- **WORK REQUEST**: Go through the records below and set each one down exactly, leaving out any pictures.

Records from a collection:
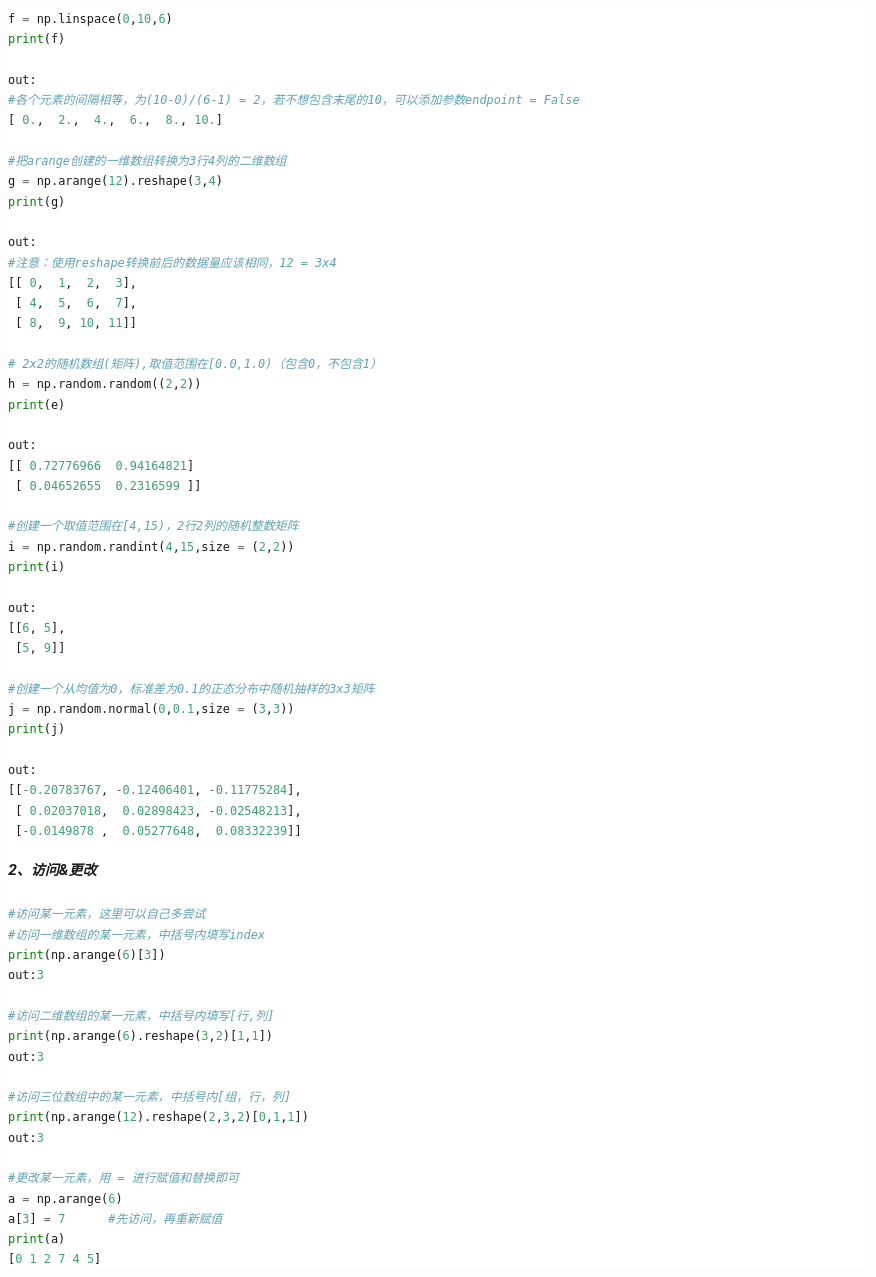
 ```python
f = np.linspace(0,10,6)  
print(f)

out:
#各个元素的间隔相等，为(10-0)/(6-1) = 2，若不想包含末尾的10，可以添加参数endpoint = False
[ 0.,  2.,  4.,  6.,  8., 10.]  

#把arange创建的一维数组转换为3行4列的二维数组
g = np.arange(12).reshape(3,4)  
print(g)                        

out:
#注意：使用reshape转换前后的数据量应该相同，12 = 3x4
[[ 0,  1,  2,  3],              
 [ 4,  5,  6,  7],
 [ 8,  9, 10, 11]]              

# 2x2的随机数组(矩阵),取值范围在[0.0,1.0)（包含0，不包含1）
h = np.random.random((2,2)) 
print(e)

out:
[[ 0.72776966  0.94164821]
 [ 0.04652655  0.2316599 ]]

#创建一个取值范围在[4,15)，2行2列的随机整数矩阵
i = np.random.randint(4,15,size = (2,2))  
print(i)

out:
[[6, 5],
 [5, 9]]

#创建一个从均值为0，标准差为0.1的正态分布中随机抽样的3x3矩阵
j = np.random.normal(0,0.1,size = (3,3))  
print(j)

out:
[[-0.20783767, -0.12406401, -0.11775284],
 [ 0.02037018,  0.02898423, -0.02548213],
 [-0.0149878 ,  0.05277648,  0.08332239]]
```

##### 2、访问&更改

```Python
#访问某一元素，这里可以自己多尝试
#访问一维数组的某一元素，中括号内填写index
print(np.arange(6)[3]) 
out:3

#访问二维数组的某一元素，中括号内填写[行,列]
print(np.arange(6).reshape(3,2)[1,1]) 
out:3

#访问三位数组中的某一元素，中括号内[组，行，列]
print(np.arange(12).reshape(2,3,2)[0,1,1]) 
out:3

#更改某一元素，用 = 进行赋值和替换即可
a = np.arange(6)
a[3] = 7      #先访问，再重新赋值
print(a)
[0 1 2 7 4 5]
```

- **RESPONSE TO THE TASK**:
 ```python
f = np.linspace(0,10,6)  
print(f)

out:
#各个元素的间隔相等，为(10-0)/(6-1) = 2，若不想包含末尾的10，可以添加参数endpoint = False
[ 0.,  2.,  4.,  6.,  8., 10.]  

#把arange创建的一维数组转换为3行4列的二维数组
g = np.arange(12).reshape(3,4)  
print(g)                        

out:
#注意：使用reshape转换前后的数据量应该相同，12 = 3x4
[[ 0,  1,  2,  3],              
 [ 4,  5,  6,  7],
 [ 8,  9, 10, 11]]              

# 2x2的随机数组(矩阵),取值范围在[0.0,1.0)（包含0，不包含1）
h = np.random.random((2,2)) 
print(e)

out:
[[ 0.72776966  0.94164821]
 [ 0.04652655  0.2316599 ]]

#创建一个取值范围在[4,15)，2行2列的随机整数矩阵
i = np.random.randint(4,15,size = (2,2))  
print(i)

out:
[[6, 5],
 [5, 9]]

#创建一个从均值为0，标准差为0.1的正态分布中随机抽样的3x3矩阵
j = np.random.normal(0,0.1,size = (3,3))  
print(j)

out:
[[-0.20783767, -0.12406401, -0.11775284],
 [ 0.02037018,  0.02898423, -0.02548213],
 [-0.0149878 ,  0.05277648,  0.08332239]]
```

##### 2、访问&更改

```Python
#访问某一元素，这里可以自己多尝试
#访问一维数组的某一元素，中括号内填写index
print(np.arange(6)[3]) 
out:3

#访问二维数组的某一元素，中括号内填写[行,列]
print(np.arange(6).reshape(3,2)[1,1]) 
out:3

#访问三位数组中的某一元素，中括号内[组，行，列]
print(np.arange(12).reshape(2,3,2)[0,1,1]) 
out:3

#更改某一元素，用 = 进行赋值和替换即可
a = np.arange(6)
a[3] = 7      #先访问，再重新赋值
print(a)
[0 1 2 7 4 5]
```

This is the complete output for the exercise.